I will state up front that I am a white male, citizen of the USA, monolingual english speaker. I will be writing about the work of a Chinese artist. There are likely to be cultural referents that I am missing, which referents are important. So it goes. Also, I'm going to refer to the artist as Mr. Hang, or simply Hang, and for all I know it ought to be Mr. Ren.
Let us clear away some underbrush. Hang's work enjoys a very clear vernacular aesthetic. It's straight out of social media, even more brutally snapshottish than the much reviled Terry Richardson. Hang was much more mannered and deliberately Arty than Richardson, who generally strives more for a paparazzi/naturalist feel. Hang almost always posed his models very carefully, and he had a really great eye for design and pattern. He was clearly fond of a good visual joke, my favorite being a pond filled with some sort of flowers and lily pads, which a model's face at the waterline, a plucked flower protruding from her mouth. Look! She's a lilypad! Ha ha ha!
So, to those who say Hang was not skilled, I simply laugh. His visual sense, and his ability to mould his models into the contortions and situations he wanted was nothing short of masterful. Making these pictures was not particularly easy, despite the vernacular aesthetic.
Further, one of the ways I think about and measure Art is to consider whether the work provides what I call an Art-like experience. Does it make you think? Does it evoke emotion? Does it engage you? On this front, Hang's work succeeds. It's puzzling, it's repetitive, it's rather titillating. It rather definitely digs up and forces you to examine any tendency toward the Puritan you might have as well as the more obvious what the hell am I looking at? Is this good? Terrible? What?! WHAT?!
The other major way I think about Art, though, is to try to discern what the Artist Is Saying, and on this front Hang's work falls short. To be blunt, he seems to be trangressing for the sake of transgression. While this is arguably a good thing to be doing under a repressive regime, to the western eye it is perhaps a lot less interesting. Artists in New York City have been covering this same ground for many decades now. In the USA this material doesn't even count as transgressive, it's somewhere between boring and witty.
While the official narrative is that Hang suffered under the harsh hand of the regime for his Art, we can also make some notes. He enjoyed some protection, surely, from Weiwei who while controversial and difficult for the desperate old men who run the country, has real pull. Hang also, interestingly, used film cameras. This is peculiar for a 29 year old, and puts the lie to the notion of a desperate fugitive, using the most limited tools for produce his Art in secret. While he apparently was arrested multiple times, looking over his pictures it strikes me that his arrests might well have been for trespassing, being in a public park after it is closed, for public nudity, all things that can get you arrested under virtually any extant regime.

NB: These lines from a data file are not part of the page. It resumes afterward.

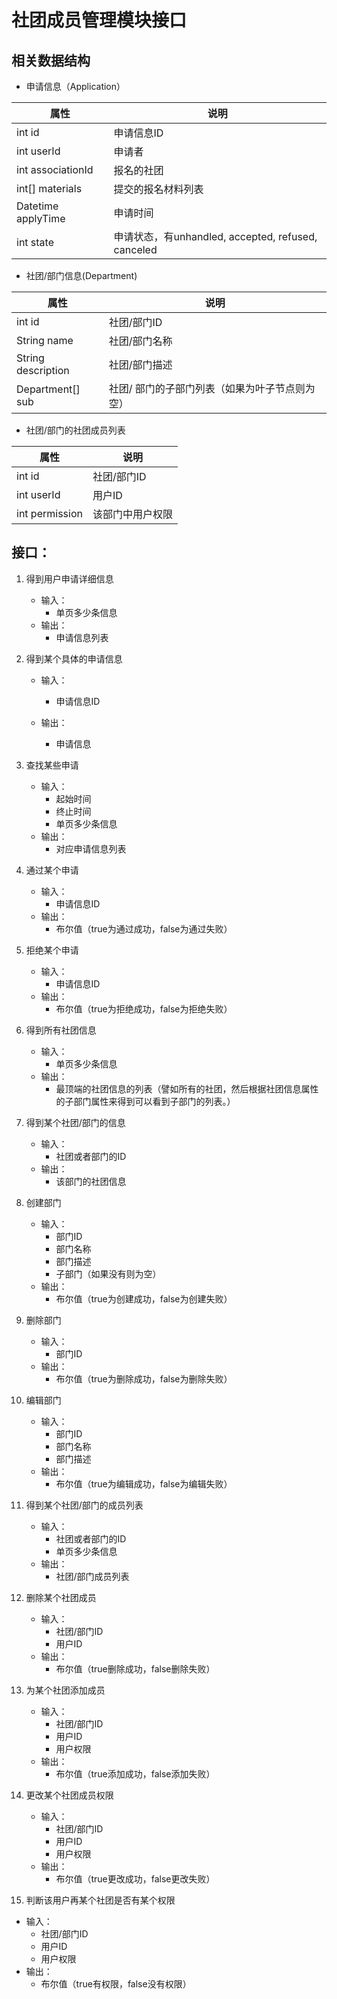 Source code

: # 社团成员管理模块接口

## 相关数据结构

- 申请信息（Application）

| 属性               | 说明                                               |
| ------------------ | -------------------------------------------------- |
| int id             | 申请信息ID                                         |
| int userId         | 申请者                                             |
| int associationId  | 报名的社团                                         |
| int[] materials    | 提交的报名材料列表                                 |
| Datetime applyTime | 申请时间                                           |
| int state          | 申请状态，有unhandled, accepted, refused, canceled |

- 社团/部门信息(Department)

| 属性               | 说明                                           |
| ------------------ | ---------------------------------------------- |
| int id             | 社团/部门ID                                    |
| String name        | 社团/部门名称                                  |
| String description | 社团/部门描述                                  |
| Department[] sub   | 社团/ 部门的子部门列表（如果为叶子节点则为空） |

- 社团/部门的社团成员列表

| 属性           | 说明             |
| -------------- | ---------------- |
| int id         | 社团/部门ID      |
| int userId     | 用户ID           |
| int permission | 该部门中用户权限 |

## 接口：

1. 得到用户申请详细信息

   - 输入：
     - 单页多少条信息
   - 输出：
     - 申请信息列表

2. 得到某个具体的申请信息

   - 输入：
     - 申请信息ID

   - 输出：
     - 申请信息

3. 查找某些申请

   - 输入：
     - 起始时间
     - 终止时间
     - 单页多少条信息
   - 输出：
     - 对应申请信息列表

4. 通过某个申请

   - 输入：
     - 申请信息ID
   - 输出：
     - 布尔值（true为通过成功，false为通过失败）

5. 拒绝某个申请

   - 输入：
     - 申请信息ID
   - 输出：
     - 布尔值（true为拒绝成功，false为拒绝失败）

6. 得到所有社团信息

   - 输入：
     - 单页多少条信息
   - 输出：
     - 最顶端的社团信息的列表（譬如所有的社团，然后根据社团信息属性的子部门属性来得到可以看到子部门的列表。）

7. 得到某个社团/部门的信息

   - 输入：
     - 社团或者部门的ID
   - 输出：
     - 该部门的社团信息

8. 创建部门

   - 输入：
     - 部门ID
     - 部门名称
     - 部门描述
     - 子部门（如果没有则为空）
   - 输出：
     - 布尔值（true为创建成功，false为创建失败）

9. 删除部门

   - 输入：
     - 部门ID
   - 输出：
     - 布尔值（true为删除成功，false为删除失败）

10. 编辑部门

    - 输入：
      - 部门ID
      - 部门名称
      - 部门描述
    - 输出：
      - 布尔值（true为编辑成功，false为编辑失败）

11. 得到某个社团/部门的成员列表

    - 输入：
      - 社团或者部门的ID
      - 单页多少条信息
    - 输出：
      - 社团/部门成员列表

12. 删除某个社团成员

    - 输入：
      - 社团/部门ID
      - 用户ID
    - 输出：
      - 布尔值（true删除成功，false删除失败）

13. 为某个社团添加成员

    - 输入：
      - 社团/部门ID
      - 用户ID
      - 用户权限
    - 输出：
      - 布尔值（true添加成功，false添加失败）

14. 更改某个社团成员权限

    - 输入：
      - 社团/部门ID
      - 用户ID
      - 用户权限
    - 输出：
      - 布尔值（true更改成功，false更改失败）

15. 判断该用户再某个社团是否有某个权限

- 输入：
  - 社团/部门ID
  - 用户ID
  - 用户权限
- 输出：
  - 布尔值（true有权限，false没有权限） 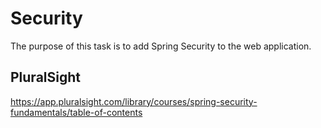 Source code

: # Security

The purpose of this task is to add Spring Security to the web application. 

## PluralSight

<https://app.pluralsight.com/library/courses/spring-security-fundamentals/table-of-contents>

All that said, I cannot know what Hang's situation relative to the PRC's governing regime was. For all I know his situation was pretty gruesome, and the (alleged) facts available to us can be explained in other ways. Certainly governments can be inconsistent, resulting in broad/general permission, punctuated with regular harassment by zealots.
The most salient observation I have seen raised with respect to Mr. Hang, and I think it's really very important and so I will expand on it a little, is that what Hang is showing us is almost entirely not about China. These pictures show us, if anything, the problems of being a bored little rich kid in China. The pictures hint at a great deal of sexual frustration which I find disingenuous. The only sexual problem these kids might have is that they're bored with constantly screwing one another.
If Hang's insistence on transgression is to speak truth to power, what kind of truth is he speaking? What is he exposing? What revolution is he throwing his power behind? His mission, if he had one (which I think he denied), seems at best to make sad old men feel uncomfortable. God knows the glorious leaders of most, if not all, nations could do with some more discomfort, but I'm not convinced that's really much of a goal.
In the end, these pictures strike me as basically Western. They seem like the sort of thing a mildly creative group of Hollywood kids might do as a protest to their parents.
The PRC has much bigger problems than this. No Artist is required to go after the Big Problems, of course, but what ideas do seem to be present in Hang's work appear to my western eye as particularly thin, particularly venal. Ultimately, the whole edifice seems to collapse into a collection of visual jokes, and a sort of trivial delight in twitting the Puritans.
Based on the light reading I've done, Hang seems never to have claimed to be doing anything else. I am inclined to take him at face value
... and as a consequence, to dismiss much of the Official Evaluation of Hang's work.